Look for the word "hypertarget" in the records, and copy each line where it appears.

· · · · ·

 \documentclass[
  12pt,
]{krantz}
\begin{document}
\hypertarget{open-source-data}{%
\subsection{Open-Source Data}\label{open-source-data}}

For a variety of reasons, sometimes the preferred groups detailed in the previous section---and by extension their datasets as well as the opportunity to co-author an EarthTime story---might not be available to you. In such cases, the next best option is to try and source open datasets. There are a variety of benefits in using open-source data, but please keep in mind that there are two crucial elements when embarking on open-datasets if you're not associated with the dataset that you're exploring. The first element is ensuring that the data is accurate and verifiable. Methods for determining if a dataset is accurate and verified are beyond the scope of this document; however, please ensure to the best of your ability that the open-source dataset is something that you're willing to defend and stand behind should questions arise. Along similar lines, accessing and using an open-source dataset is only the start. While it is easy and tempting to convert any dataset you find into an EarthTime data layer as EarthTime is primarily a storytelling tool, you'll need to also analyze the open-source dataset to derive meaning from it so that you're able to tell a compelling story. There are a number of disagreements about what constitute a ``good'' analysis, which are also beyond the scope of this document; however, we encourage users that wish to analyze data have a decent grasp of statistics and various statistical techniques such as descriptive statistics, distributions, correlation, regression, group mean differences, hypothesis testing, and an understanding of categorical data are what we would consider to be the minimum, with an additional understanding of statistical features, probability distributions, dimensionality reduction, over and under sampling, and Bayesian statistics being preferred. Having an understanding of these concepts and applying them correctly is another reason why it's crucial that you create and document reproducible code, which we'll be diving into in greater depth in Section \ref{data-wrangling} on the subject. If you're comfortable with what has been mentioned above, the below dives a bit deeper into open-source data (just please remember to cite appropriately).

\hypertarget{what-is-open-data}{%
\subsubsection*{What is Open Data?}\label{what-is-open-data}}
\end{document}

· · · · ·

■ Response area ■
\hypertarget{open-source-data}{%
\hypertarget{what-is-open-data}{%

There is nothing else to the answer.